Proposal to revamp the Dangerous Goods (General) Regulations and to amend the Dangerous Goods (Application and Exemption) Regulation 2012

International standards in the regulation of dangerous goods

Noting that DGO was first enacted in 1956 and the relevant international system kept updating from time to time, Mr CHAN Chun-ying expressed concern about how the Administration would keep the local regulatory system in line with the latest international standards.

US for S explained that to align with the international standards, DGO and its subsidiary legislation were reviewed in 2002 and 2012 respectively. However, the current legislative amendment proposal was more complicated in the context that more laboratory testings had to be conducted and various stakeholders consulted. It took time to consolidate different views before finalizing the legislative amendments. US for S took the opportunity to appeal to members’ support for the Government’s legislative proposal.

AD(L&C)/FSD responded that the Government would make reference to standards set by international organizations in the International Maritime Dangerous Goods (“IMDG”) Code, the European Agreement concerning the International Carriage of Dangerous Goods by Road and the International Air Transport Association Dangerous Goods Regulations.

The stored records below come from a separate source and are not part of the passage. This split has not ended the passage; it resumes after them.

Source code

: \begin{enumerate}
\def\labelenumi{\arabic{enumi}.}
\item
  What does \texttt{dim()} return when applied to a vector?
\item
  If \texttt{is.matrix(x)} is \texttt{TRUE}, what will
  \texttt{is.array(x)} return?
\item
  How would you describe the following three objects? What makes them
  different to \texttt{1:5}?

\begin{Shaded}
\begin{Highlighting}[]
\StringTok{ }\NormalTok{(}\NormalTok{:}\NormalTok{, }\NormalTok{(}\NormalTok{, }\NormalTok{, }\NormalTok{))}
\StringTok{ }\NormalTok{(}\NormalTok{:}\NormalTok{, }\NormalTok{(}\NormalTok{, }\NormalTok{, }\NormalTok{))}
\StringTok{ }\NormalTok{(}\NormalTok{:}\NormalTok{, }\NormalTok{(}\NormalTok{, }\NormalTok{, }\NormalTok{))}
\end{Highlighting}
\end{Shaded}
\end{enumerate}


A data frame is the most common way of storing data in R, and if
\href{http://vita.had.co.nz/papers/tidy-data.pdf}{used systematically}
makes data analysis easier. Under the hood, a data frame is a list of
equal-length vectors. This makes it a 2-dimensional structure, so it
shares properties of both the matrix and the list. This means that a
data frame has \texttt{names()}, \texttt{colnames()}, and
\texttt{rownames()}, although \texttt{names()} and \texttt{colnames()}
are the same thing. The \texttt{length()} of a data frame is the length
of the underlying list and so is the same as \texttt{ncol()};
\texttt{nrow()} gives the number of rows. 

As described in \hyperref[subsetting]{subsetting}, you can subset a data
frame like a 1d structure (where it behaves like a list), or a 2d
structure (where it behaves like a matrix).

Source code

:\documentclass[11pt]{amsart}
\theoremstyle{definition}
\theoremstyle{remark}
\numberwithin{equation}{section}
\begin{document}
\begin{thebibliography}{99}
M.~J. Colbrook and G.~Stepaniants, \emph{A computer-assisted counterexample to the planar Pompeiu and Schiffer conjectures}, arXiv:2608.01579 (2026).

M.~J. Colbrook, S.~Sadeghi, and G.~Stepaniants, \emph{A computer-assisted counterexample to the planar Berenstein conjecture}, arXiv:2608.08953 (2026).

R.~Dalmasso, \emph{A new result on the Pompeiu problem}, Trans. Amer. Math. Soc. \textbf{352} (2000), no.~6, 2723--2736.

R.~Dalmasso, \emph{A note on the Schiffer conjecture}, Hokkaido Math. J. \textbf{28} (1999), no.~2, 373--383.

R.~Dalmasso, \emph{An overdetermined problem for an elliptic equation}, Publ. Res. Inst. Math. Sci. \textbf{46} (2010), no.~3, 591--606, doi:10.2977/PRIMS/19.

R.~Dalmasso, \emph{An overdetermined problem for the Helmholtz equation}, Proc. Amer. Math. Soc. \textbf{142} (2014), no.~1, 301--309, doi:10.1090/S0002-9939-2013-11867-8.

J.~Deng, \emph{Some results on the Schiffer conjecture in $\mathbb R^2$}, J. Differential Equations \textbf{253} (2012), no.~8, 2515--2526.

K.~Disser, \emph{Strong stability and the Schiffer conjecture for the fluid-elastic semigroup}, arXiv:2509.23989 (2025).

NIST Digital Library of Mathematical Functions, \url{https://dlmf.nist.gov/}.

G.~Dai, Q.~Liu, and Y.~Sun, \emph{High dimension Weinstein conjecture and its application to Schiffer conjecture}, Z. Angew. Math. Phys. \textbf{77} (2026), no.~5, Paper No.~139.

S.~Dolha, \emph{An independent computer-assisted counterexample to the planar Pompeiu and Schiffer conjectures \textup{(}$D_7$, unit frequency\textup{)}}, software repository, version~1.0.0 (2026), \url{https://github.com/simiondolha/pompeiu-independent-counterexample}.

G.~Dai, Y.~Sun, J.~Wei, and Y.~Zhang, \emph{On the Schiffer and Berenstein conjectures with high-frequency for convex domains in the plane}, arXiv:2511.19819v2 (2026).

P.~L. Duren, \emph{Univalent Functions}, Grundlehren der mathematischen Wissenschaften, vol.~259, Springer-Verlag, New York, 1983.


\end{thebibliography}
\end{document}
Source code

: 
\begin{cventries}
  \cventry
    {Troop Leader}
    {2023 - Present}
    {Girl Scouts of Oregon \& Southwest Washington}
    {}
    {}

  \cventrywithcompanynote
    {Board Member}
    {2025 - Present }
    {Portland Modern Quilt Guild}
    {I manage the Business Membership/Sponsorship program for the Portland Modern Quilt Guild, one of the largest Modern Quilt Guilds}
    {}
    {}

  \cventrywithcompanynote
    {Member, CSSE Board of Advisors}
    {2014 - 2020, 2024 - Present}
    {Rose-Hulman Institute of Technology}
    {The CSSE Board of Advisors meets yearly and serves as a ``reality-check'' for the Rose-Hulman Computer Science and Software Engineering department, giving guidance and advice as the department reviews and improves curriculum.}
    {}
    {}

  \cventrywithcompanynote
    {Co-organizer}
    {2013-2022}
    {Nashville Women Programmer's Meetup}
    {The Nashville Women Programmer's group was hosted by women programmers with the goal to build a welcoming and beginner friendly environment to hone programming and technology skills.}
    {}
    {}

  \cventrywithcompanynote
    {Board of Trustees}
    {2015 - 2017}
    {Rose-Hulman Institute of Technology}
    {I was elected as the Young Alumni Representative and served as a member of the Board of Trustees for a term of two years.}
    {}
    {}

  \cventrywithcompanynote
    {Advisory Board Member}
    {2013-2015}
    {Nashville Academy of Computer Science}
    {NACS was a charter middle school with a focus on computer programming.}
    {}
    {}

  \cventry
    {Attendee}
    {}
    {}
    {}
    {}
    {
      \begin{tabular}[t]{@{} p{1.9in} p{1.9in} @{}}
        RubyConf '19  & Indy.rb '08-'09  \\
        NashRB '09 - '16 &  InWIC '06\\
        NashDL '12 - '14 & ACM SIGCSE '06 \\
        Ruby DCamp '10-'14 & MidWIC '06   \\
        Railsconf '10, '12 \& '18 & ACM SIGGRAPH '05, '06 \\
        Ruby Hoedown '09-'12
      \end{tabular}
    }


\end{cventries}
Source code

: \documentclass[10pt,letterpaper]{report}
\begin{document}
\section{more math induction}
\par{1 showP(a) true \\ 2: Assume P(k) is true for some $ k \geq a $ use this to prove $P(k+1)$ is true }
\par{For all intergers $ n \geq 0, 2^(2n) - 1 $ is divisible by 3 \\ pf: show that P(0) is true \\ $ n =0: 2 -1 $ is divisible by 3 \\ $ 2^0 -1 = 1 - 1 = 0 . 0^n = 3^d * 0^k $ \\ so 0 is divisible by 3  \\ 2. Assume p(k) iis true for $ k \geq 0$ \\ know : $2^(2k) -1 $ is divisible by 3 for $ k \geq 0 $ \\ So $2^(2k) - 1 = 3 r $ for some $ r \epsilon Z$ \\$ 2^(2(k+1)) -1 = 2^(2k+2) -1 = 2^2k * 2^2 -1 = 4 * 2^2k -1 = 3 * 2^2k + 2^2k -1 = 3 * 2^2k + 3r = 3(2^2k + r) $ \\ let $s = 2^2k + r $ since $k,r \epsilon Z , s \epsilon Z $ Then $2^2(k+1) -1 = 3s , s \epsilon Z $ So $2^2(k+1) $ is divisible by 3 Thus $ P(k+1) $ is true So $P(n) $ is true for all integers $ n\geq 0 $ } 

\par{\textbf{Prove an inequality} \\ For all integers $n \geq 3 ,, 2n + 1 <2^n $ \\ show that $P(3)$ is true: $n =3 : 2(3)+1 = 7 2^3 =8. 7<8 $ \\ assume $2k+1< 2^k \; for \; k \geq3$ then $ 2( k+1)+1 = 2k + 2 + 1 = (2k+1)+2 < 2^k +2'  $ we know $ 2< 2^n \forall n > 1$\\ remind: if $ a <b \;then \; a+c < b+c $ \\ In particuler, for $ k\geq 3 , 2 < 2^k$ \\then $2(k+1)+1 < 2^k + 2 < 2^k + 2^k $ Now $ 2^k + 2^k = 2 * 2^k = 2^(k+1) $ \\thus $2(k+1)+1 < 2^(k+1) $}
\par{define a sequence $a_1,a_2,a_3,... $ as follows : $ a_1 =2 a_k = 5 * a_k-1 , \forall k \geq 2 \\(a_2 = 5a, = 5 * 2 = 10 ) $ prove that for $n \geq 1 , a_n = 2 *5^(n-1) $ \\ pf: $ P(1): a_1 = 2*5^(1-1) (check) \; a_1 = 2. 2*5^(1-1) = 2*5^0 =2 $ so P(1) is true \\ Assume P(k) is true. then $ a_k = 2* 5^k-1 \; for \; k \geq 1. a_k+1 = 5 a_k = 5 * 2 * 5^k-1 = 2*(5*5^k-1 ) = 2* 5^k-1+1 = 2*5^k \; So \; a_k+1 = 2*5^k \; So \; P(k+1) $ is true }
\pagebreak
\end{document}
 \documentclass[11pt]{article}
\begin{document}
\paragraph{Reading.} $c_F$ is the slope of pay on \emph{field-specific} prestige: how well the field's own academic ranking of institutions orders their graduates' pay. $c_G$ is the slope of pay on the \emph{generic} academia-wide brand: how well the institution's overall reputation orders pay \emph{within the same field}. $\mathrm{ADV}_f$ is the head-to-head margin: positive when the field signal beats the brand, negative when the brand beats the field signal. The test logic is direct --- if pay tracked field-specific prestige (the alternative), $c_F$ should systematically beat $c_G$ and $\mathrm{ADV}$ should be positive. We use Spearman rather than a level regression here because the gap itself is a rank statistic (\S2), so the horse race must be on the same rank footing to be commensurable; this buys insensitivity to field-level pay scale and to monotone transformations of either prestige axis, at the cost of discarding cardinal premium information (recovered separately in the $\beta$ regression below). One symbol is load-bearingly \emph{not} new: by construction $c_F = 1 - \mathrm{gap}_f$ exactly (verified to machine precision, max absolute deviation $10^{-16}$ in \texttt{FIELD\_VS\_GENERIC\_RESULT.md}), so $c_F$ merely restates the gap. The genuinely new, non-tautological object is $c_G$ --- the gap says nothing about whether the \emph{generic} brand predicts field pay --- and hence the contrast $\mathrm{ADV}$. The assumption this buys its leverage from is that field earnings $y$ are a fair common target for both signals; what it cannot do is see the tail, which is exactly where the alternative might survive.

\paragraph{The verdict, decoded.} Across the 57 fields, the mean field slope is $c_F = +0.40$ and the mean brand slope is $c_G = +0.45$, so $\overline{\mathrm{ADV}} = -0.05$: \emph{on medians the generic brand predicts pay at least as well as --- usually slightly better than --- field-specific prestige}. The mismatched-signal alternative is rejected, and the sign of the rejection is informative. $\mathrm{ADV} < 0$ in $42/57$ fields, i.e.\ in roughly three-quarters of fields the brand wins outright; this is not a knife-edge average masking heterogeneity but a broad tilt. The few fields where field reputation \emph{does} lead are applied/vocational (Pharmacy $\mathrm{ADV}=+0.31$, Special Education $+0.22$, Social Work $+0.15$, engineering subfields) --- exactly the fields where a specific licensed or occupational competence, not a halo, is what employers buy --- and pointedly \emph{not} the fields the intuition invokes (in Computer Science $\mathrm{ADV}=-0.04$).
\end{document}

Key points of the legislative amendment proposal

Mr CHAN Chun-ying expressed concern about the introduction of the concept of “limited quantity” in the legislative amendment proposal and the storage quantity of DG in consumer packs, which were commonly found in daily use by members of the public.

AD(L&C)/FSD advised that “limited quantity” was an international concept adopted to indicate the size of a package that was small enough to be exempted from DG marking and labelling requirements. There was no separate exempt quantity for DG in consumer packs under the existing DGO. A consultancy study commissioned by the Government had found that relevant exempt quantity could be relaxed. By taking the international standards, risk assessment results and views collected in public consultations and from relevant trades into consideration, the exempt quantity for DG in consumer packs were proposed to be 1 000 litres in an uninhabited compartment and 5 000 litres in an industrial warehouse respectively. In this connection, FSD had discussed the matter with the Wholesale and Retail Task Force of the Business Facilitation Advisory Committee.

Mr CHAN Chun-ying was concerned about the regulation of rubber tyres of vehicles under DGO.

AD(L&C)/FSDsaid that rubber tyres of vehicles were combustible goods in Category 9A under DGO and, when incinerating, would emit a large quantity of carbon monoxide, carbon dioxide and black smokes. If the total storage quantity was in excess of 50 rubber tyres in premises used for non-industrial purposes, the person in control should send a notice in writing to the Director of Fire Services in respect of the details of storage within 48 hours. FSD would follow up and issue fire safety directions as appropriate. As long as relevant fire safety directions were complied with, permission would be given to store over 50 rubber tyres in premises used for non-industrial purposes. For premises used for industrial purposes, FSD should be notified if the storage quantity was in excess of 500 rubber tyres.In the last 12 months, FSD handled a total of 10 cases in respect of the storage of Category 9A DG.